# Honda 1000i



## NCFisher (Nov 17, 2011)

Hello Pros!
I just got the Honda 1000i. I currently use the 12v system. I wanted to get your opinion on the best above water set up that will not overload the generator. Also the most watts per bulb if I was going to use a two light system. Should I re-use my old globes or switch over to a halogen shop light and secure to my bow?

Thanks for your opinion!
NCFisher


----------



## Flatswalker (Oct 31, 2011)

Buy 3 or 4 clamp style painter lights and cfl 100 watt equivilent bulbs !! The bulbs only consume 23 watts each ! Ive been using 3 with my cheap china 1000 watt generator with excellent results! My generator now only uses 1/2 gallon of mixed gas in 6 hours !!! Before with 1- 250 watt halogen and 2- 100 watt bulbs I was using a gallon of gas every 6 hours !!! Im saving gas and seeing just as good if not better with the cfl bulbs !!!!


----------



## NCFisher (Nov 17, 2011)

Thanks Flatswalker,
I just purchesed a GE 150 watt halogen bulb to go in my old globes. I wonder what the gas consumption will be. In a way, I don't mind the gas so much. It's going to be good to get rid of the 150 lbs worth of batteries out of the boat. I also worried about overloading the generator. Is there a tester of some kind that can determine the VA so I can have an idea on how many more lights I can add?
NCF


----------



## gigandrelease (Oct 25, 2007)

Voltage X Amperage=Wattage
Wattage divided by Voltage=Amperage
Simple Ohms Law 
150 watt bulb divided by 120 volt gives load-1.25 amp each
The thing to make sure of on your generator output is that the frequency is correct-example 60 hz. This can be checked by the appropriate meter. Good luck!


----------



## X-Shark (Oct 3, 2007)

I know you have the 1000 already, but it would have been money well spent to have gotten the 2000 instead. 

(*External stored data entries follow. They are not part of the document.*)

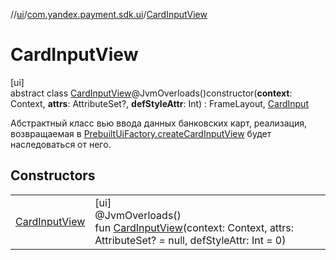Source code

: //[ui](../../../index.md)/[com.yandex.payment.sdk.ui](../index.md)/[CardInputView](index.md)

# CardInputView

[ui]\
abstract class [CardInputView](index.md)@JvmOverloads()constructor(**context**: Context, **attrs**: AttributeSet?, **defStyleAttr**: Int) : FrameLayout, [CardInput](../-card-input/index.md)

Абстрактный класс вью ввода данных банковских карт, реализация, возвращаемая в [PrebuiltUiFactory.createCardInputView](../-prebuilt-ui-factory/create-card-input-view.md) будет наследоваться от него.

## Constructors

| | |
|---|---|
| [CardInputView](-card-input-view.md) | [ui]<br>@JvmOverloads()<br>fun [CardInputView](-card-input-view.md)(context: Context, attrs: AttributeSet? = null, defStyleAttr: Int = 0) |
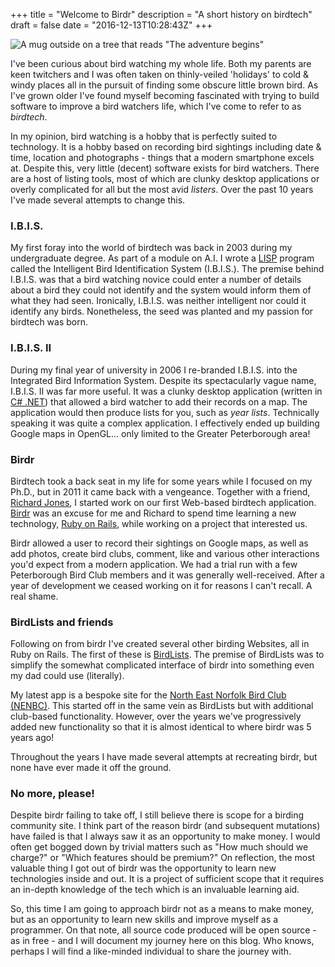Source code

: +++
title = "Welcome to Birdr"
description = "A short history on birdtech"
draft = false
date = "2016-12-13T10:28:43Z"
+++

![A mug outside on a tree that reads "The adventure begins"](/images/post/welcome-to-birdr.jpg)

I've been curious about bird watching my whole life. Both my parents are keen twitchers and I was often taken on thinly-veiled 'holidays' to cold & windy places all in the pursuit of finding some obscure little brown bird. As I've grown older I've found myself becoming fascinated with trying to build software to improve a bird watchers life, which I've come to refer to as _birdtech_.

In my opinion, bird watching is a hobby that is perfectly suited to technology. It is a hobby based on recording bird sightings including date & time, location and photographs - things that a modern smartphone excels at. Despite this, very little (decent) software exists for bird watchers. There are a host of listing tools, most of which are clunky desktop applications or overly complicated for all but the most avid _listers_. Over the past 10 years I've made several attempts to change this.

### I.B.I.S.

My first foray into the world of birdtech was back in 2003 during my undergraduate degree. As part of a module on A.I. I wrote a [LISP](https://en.wikipedia.org/wiki/Lisp_(programming_language)) program called the Intelligent Bird Identification System (I.B.I.S.). The premise behind I.B.I.S. was that a bird watching novice could enter a number of details about a bird they could not identify and the system would inform them of what they had seen. Ironically, I.B.I.S. was neither intelligent nor could it identify any birds. Nonetheless, the seed was planted and my passion for birdtech was born.

### I.B.I.S. II

During my final year of university in 2006 I re-branded I.B.I.S. into the Integrated Bird Information System. Despite its spectacularly vague name, I.B.I.S. II was far more useful. It was a clunky desktop application (written in [C# .NET](https://en.wikipedia.org/wiki/C_Sharp_(programming_language))) that allowed a bird watcher to add their records on a map. The application would then produce lists for you, such as _year lists_. Technically speaking it was quite a complex application. I effectively ended up building Google maps in OpenGL... only limited to the Greater Peterborough area!

### Birdr

Birdtech took a back seat in my life for some years while I focused on my Ph.D., but in 2011 it came back with a vengeance. Together with a friend, [Richard Jones](https://github.com/itszootime), I started work on our first Web-based birdtech application. [Birdr](http://birdr.co.uk/) was an excuse for me and Richard to spend time learning a new technology, [Ruby on Rails](http://rubyonrails.org/), while working on a project that interested us.

Birdr allowed a user to record their sightings on Google maps, as well as add photos, create bird clubs, comment, like and various other interactions you'd expect from a modern application. We had a trial run with a few Peterborough Bird Club members and it was generally well-received. After a year of development we ceased working on it for reasons I can't recall. A real shame.

### BirdLists and friends

Following on from birdr I've created several other birding Websites, all in Ruby on Rails. The first of these is [BirdLists](http://birdlists.me/). The premise of BirdLists was to simplify the somewhat complicated interface of birdr into something even my dad could use (literally).

My latest app is a bespoke site for the [North East Norfolk Bird Club (NENBC)](http://nenbc.co.uk/). This started off in the same vein as BirdLists but with additional club-based functionality. However, over the years we've progressively added new functionality so that it is almost identical to where birdr was 5 years ago!

Throughout the years I have made several attempts at recreating birdr, but none have ever made it off the ground.

### No more, please!

Despite birdr failing to take off, I still believe there is scope for a birding community site. I think part of the reason birdr (and subsequent mutations) have failed is that I always saw it as an opportunity to make money. I would often get bogged down by trivial matters such as "How much should we charge?" or "Which features should be premium?" On reflection, the most valuable thing I got out of birdr was the opportunity to learn new technologies inside and out. It is a project of sufficient scope that it requires an in-depth knowledge of the tech which is an invaluable learning aid.

So, this time I am going to approach birdr not as a means to make money, but as an opportunity to learn new skills and improve myself as a programmer. On that note, all source code produced will be open source - as in free - and I will document my journey here on this blog. Who knows, perhaps I will find a like-minded individual to share the journey with.



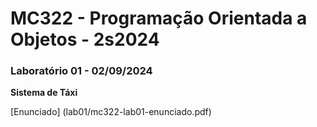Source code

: # MC322 - Programação Orientada a Objetos - 2s2024

### Laboratório 01 - 02/09/2024
<b>Sistema de Táxi </b>

[Enunciado] (lab01/mc322-lab01-enunciado.pdf)
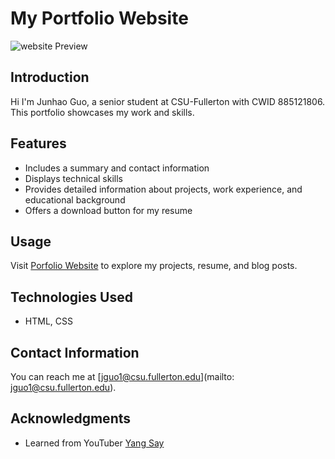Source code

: # My Portfolio Website

![website Preview](assets/Screenshot%202023-09-15%20at%2011.14.26%20PM.png)

## Introduction

Hi I'm Junhao Guo, a senior student at CSU-Fullerton with CWID 885121806. This portfolio showcases my work and skills.

## Features

- Includes a summary and contact information
- Displays technical skills
- Provides detailed information about projects, work experience, and educational background
- Offers a download button for my resume

## Usage

Visit [Porfolio Website](https://guojunhao11.github.io/portfolio.github.io/RESUME/index.html) to explore my projects, resume, and blog posts.

## Technologies Used

- HTML, CSS

## Contact Information

You can reach me at [jguo1@csu.fullerton.edu](mailto: jguo1@csu.fullerton.edu).

## Acknowledgments

- Learned from YouTuber [Yang Say](https://www.youtube.com/@xiaoyangshuo/featured)

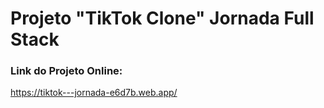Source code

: # Projeto "TikTok Clone" Jornada Full Stack
### Link do Projeto Online: 
https://tiktok---jornada-e6d7b.web.app/
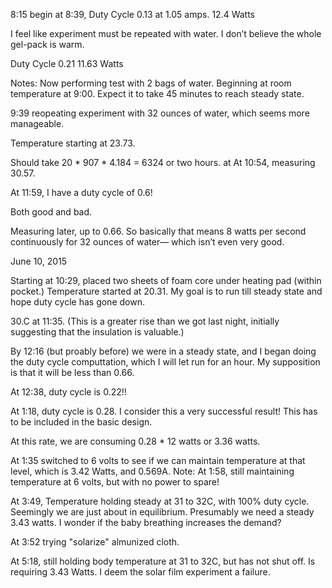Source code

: 8:15 begin
at 8:39, Duty Cycle 0.13 at 1.05 amps.
12.4 Watts

I feel like experiment must be repeated with water.  I don’t believe the whole gel-pack is warm.

Duty Cycle 0.21
11.63 Watts

Notes: Now performing test with 2 bags of water.
Beginning at room temperature at 9:00.  Expect it to take 45 minutes to reach steady state.

9:39 reopeating experiment with 32 ounces of water, which seems more manageable.

Temperature starting at 23.73.

Should take 20 * 907 * 4.184  = 6324 or two hours.
at 
At 10:54, measuring 30.57.

At 11:59, I have a duty cycle of 0.6!

Both good and bad.

Measuring later, up to 0.66.  So basically 
that means 8 watts per second continuously
for 32 ounces of water— which isn’t even very 
good.

June 10, 2015


Starting at 10:29, placed two sheets of foam core under heating pad (within pocket.)
Temperature started at 20.31.  My goal is to run till steady state and hope duty cycle has gone down.

30.C at 11:35.  (This is a greater rise than we got last night, initially suggesting that the insulation is valuable.)

By 12:16 (but proably before) we were in a steady state, and I began doing the duty cycle computtation, which I will let run for an hour.  My supposition is that it will be less than 0.66.

At 12:38, duty cycle is 0.22!!

At 1:18, duty cycle is 0.28.  I consider this a very successful result!  This has to be included in the basic design.

At this rate, we are consuming 0.28 * 12 watts or 3.36 watts.

At 1:35 switched to 6 volts to see if we can maintain temperature at that level, which is 3.42 Watts, and 0.569A.
Note: At 1:58, still maintaining temperature at 6 volts, but with no power to spare!

At 3:49, Temperature holding steady at 31 to 32C, with 100% duty cycle.  Seemingly we are just about in equilibrium.  Presumably we need a steady 3.43 watts.  I wonder if the baby breathing increases the demand?

At 3:52 trying "solarize" almunized cloth.

At 5:18, still holding body temperature at 31 to 32C, but has not shut off.  Is requiring 3.43 Watts.  I deem the solar film experiment a failure.




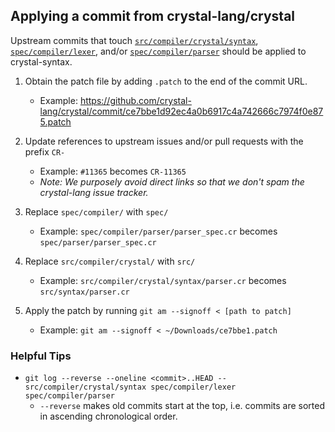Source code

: ## Applying a commit from crystal-lang/crystal

Upstream commits that touch [`src/compiler/crystal/syntax`](https://github.com/crystal-lang/crystal/commits/master/src/compiler/crystal/syntax), [`spec/compiler/lexer`](https://github.com/crystal-lang/crystal/commits/master/spec/compiler/lexer), and/or [`spec/compiler/parser`](https://github.com/crystal-lang/crystal/commits/master/spec/compiler/parser) should be applied to crystal-syntax.

1. Obtain the patch file by adding `.patch` to the end of the commit URL.
    - Example: https://github.com/crystal-lang/crystal/commit/ce7bbe1d92ec4a0b6917c4a742666c7974f0e875.patch

1. Update references to upstream issues and/or pull requests with the prefix `CR-`
    - Example: `#11365` becomes `CR-11365`
    - *Note: We purposely avoid direct links so that we don't spam the crystal-lang issue tracker.*

1. Replace `spec/compiler/` with `spec/`
    - Example: `spec/compiler/parser/parser_spec.cr` becomes `spec/parser/parser_spec.cr`

1. Replace `src/compiler/crystal/` with `src/`
    - Example: `src/compiler/crystal/syntax/parser.cr` becomes `src/syntax/parser.cr`

1. Apply the patch by running `git am --signoff < [path to patch]`
    - Example: `git am --signoff < ~/Downloads/ce7bbe1.patch`

### Helpful Tips

- `git log --reverse --oneline <commit>..HEAD -- src/compiler/crystal/syntax spec/compiler/lexer spec/compiler/parser`
    - `--reverse` makes old commits start at the top, i.e. commits are sorted in ascending chronological order.
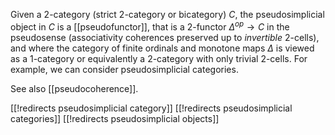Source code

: Given a 2-category (strict 2-category or bicategory) $C$, the pseudosimplicial object in $C$ is a [[pseudofunctor]], that is a 2-functor $\Delta^{op}\to C$ in the pseudosense (associativity coherences preserved up to _invertible_ 2-cells), 
and where the category of finite ordinals and monotone maps $\Delta$ is viewed as
a 1-category or equivalently a 2-category with only trivial 2-cells. For example, we
can consider pseudosimplicial categories.

See also [[pseudocoherence]].

[[!redirects pseudosimplicial category]]
[[!redirects pseudosimplicial categories]]
[[!redirects pseudosimplicial objects]]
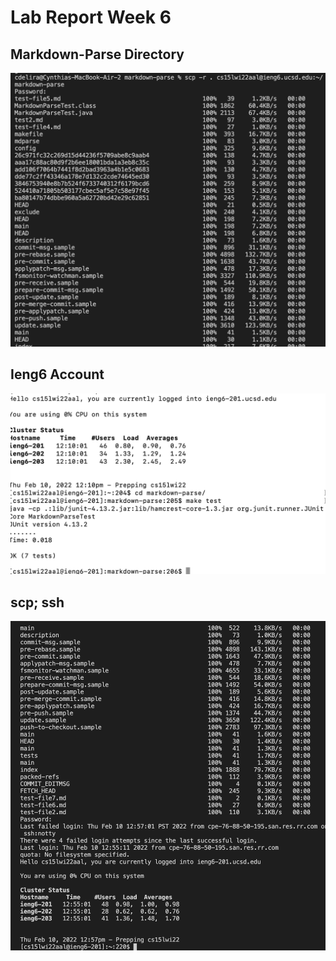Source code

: # Lab Report Week 6

## Markdown-Parse Directory
![alt text](1.png)

## Ieng6 Account
![alt text](2.png)

## scp; ssh
![alt text](3.png)
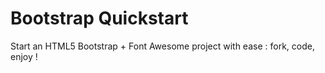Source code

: Bootstrap Quickstart
====================

Start an HTML5 Bootstrap + Font Awesome project with ease : fork, code, enjoy ! 
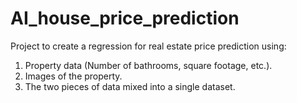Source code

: # AI_house_price_prediction

Project to create a regression for real estate price prediction using:
1) Property data (Number of bathrooms, square footage, etc.).
2) Images of the property.
3) The two pieces of data mixed into a single dataset.
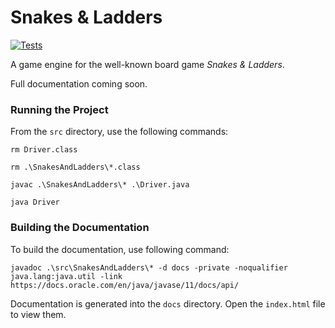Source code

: # Snakes & Ladders

[![Tests](https://github.com/Naeviant/SnakesAndLadders/actions/workflows/tests.yml/badge.svg)](https://github.com/Naeviant/SnakesAndLadders/actions/workflows/tests.yml)

A game engine for the well-known board game *Snakes & Ladders*.

Full documentation coming soon.

### Running the Project

From the `src` directory, use the following commands:

`rm Driver.class`

`rm .\SnakesAndLadders\*.class`

`javac .\SnakesAndLadders\* .\Driver.java`

`java Driver`

### Building the Documentation

To build the documentation, use following command:

`javadoc .\src\SnakesAndLadders\* -d docs -private -noqualifier java.lang:java.util -link https://docs.oracle.com/en/java/javase/11/docs/api/`

Documentation is generated into the `docs` directory. Open the `index.html` file to view them.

With the 1000 you don't want to draw more than [7.5 amps continuous]

That is VERY important!

Yes it says [120V 1000W max. (8.3A) If you do that you will burn it up.

Here are a few lights and what they draw that you could use, remembering NOT to go over the 7.5amp max.

300 watt Halogen draws 2.5amps....so 2 of those. 3 would put you right on the upper limit. I wouldn't do it and why I said the 2000 would be a better buy.

A single 500watt Halogen draws 4.2amps.

You could run 3- 150watt HPS [High Pressure Sodium] They start at 2.4amps and settle down to 1.4amps running. They would need to have capacitors in them to be that efficient.

A single 400watt HPS will draw 3.8amps continuous.

As to how long you can run the thing.....I don't know. But here is a suggestion. It says the tank is .6 gal. Take a spare 1 gal tank. Put .5gal in it No more. That way when your out on the water with hardly any light, you can take the .5gal can and just turn it upside down into the genny without fear of any spillage.

That is what I do, but have exactly 1gal in the can for my 2000. It holds 1.1gal. The 2000 with my setup 2-400 HPS & 2- 150 HPS will run in Econo mode for 5hrs.


----------



## NCFisher (Nov 17, 2011)

Thank you X-Shark! That was really good information. I've learned alot from this forum.


----------



## Oldtimer (Jun 12, 2008)

Remove the vent from the fuel cap, get a 3-4" piece of threaded hollow stock to fit the vent hole, install a nut & washer on both sides to make it air tight and connect the generator to a boat tank and the little EU1000i will run for days. This works on the EU2000i also. They both have a Mikuni fuel pump just like the big v-twin Kohler, Kawasaki & Briggs engines. The tank can be 2-3' below the generator.

Oldtimer


----------